Sharkey’s Bar was a time capsule of culture in the heart of Norco.

Weber recalled being amazed over the large pictures of dogs gambling on the walls.

“I don’t remember it being a bad thing,” she said. “It was just a place my dad went to drink.”

It was just the place her father and other dads (fellow workers from Shell) stopped to have a drink after a shift at Shell, as well as one of the landmarks in Norco.

“Unless you were going to college to be a doctor or lawyer, your dad worked at Shell,” Weber said. “That was where you were going to work.

The Montero family was part of the community.

Weber recalled Mr. Montero’s wife was her sister’s godmother, and she Montaro’s youngest daughter were friends.

Born in 1938, Weber recollected the bar being a fixture in the downtown. It was along Apple Street and River Road, which Weber remembered as a very different place than it is today.

“We played jacks and jump rope on Apple Street,” she said. “That’s how few cars there were at the time.”

The downtown was “up front” or the place they’d go to, which Weber considered an important part of her childhood that her children and grandchildren missed out on. Going up front meant sitting on the levee, getting their hair cut or even visiting neighbors who invited them to lunch or supper.

“It was almost like everyone was related,” she said. “And it was a time when we were more social. Norco has been so good to us. Between the river, Shell and up front, that was our life.”

The relationship between community and company was close, too.

“People kept their horses on the Shell refinery around the big tanks,” Weber recalled. “Shell was a main thing in our lives.”

Even so, Norco was a busy place thanks to Shell’s public amenities including a tennis court, swimming pool, bowling alley and movie theater provided by Shell on its grounds, Weber said.

“We had a lot to do in this little, biddy ole town,” she mused. We slid down the levee on cardboard boxes, she said. “I used to go to my uncle to pick up shrimp boxes.”

Someone questioned her doing that with no shrimp in the river, but Weber said there were river shrimp and they caught them. They were small, but were a tasty addition to gumbos.

Weber added, “To live in Norco is to love Norco … with Shell being a big part of that.”

 

2 Comments

  1. Of course there were shrimp in the river. Pollution hadn’t yet taken over and many people set out baited shrimp boxes with wire funnels at each end. There was not much river traffic at the time, so the shrimp box stakes didn’t get pulled out of the river bottom by waves. I don’t remember potato stew or butterbeans ever being cooked without river shrimp. In the winter people used dried river shrimp that cost 10 cents a pack.

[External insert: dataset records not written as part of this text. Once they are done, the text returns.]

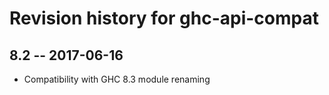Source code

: # Revision history for ghc-api-compat

## 8.2  -- 2017-06-16

* Compatibility with GHC 8.3 module renaming
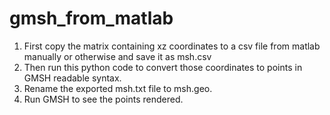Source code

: # gmsh_from_matlab
1. First copy the matrix containing xz coordinates to a csv file from matlab manually or otherwise and save it as msh.csv
2. Then run this python code to convert those coordinates to points in GMSH readable syntax.
3. Rename the exported msh.txt file to msh.geo.
4. Run GMSH to see the points rendered.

  2. Sharkey Montero was my great uncle. At a very young age I spent many summer days visiting with the Monteros in Norco. We lived in Vicksburg, Ms. These are among my happiest memories. On my last visit Charlene, the most beautiful girl, had just learned to drive and we were allowed to take a big black Buick out once in awhile. When I last drove to Norco in the 1980s they were working in the building and removing the bar I believe. Anyone remember Bookie Katzenmeyer from Vicksburg?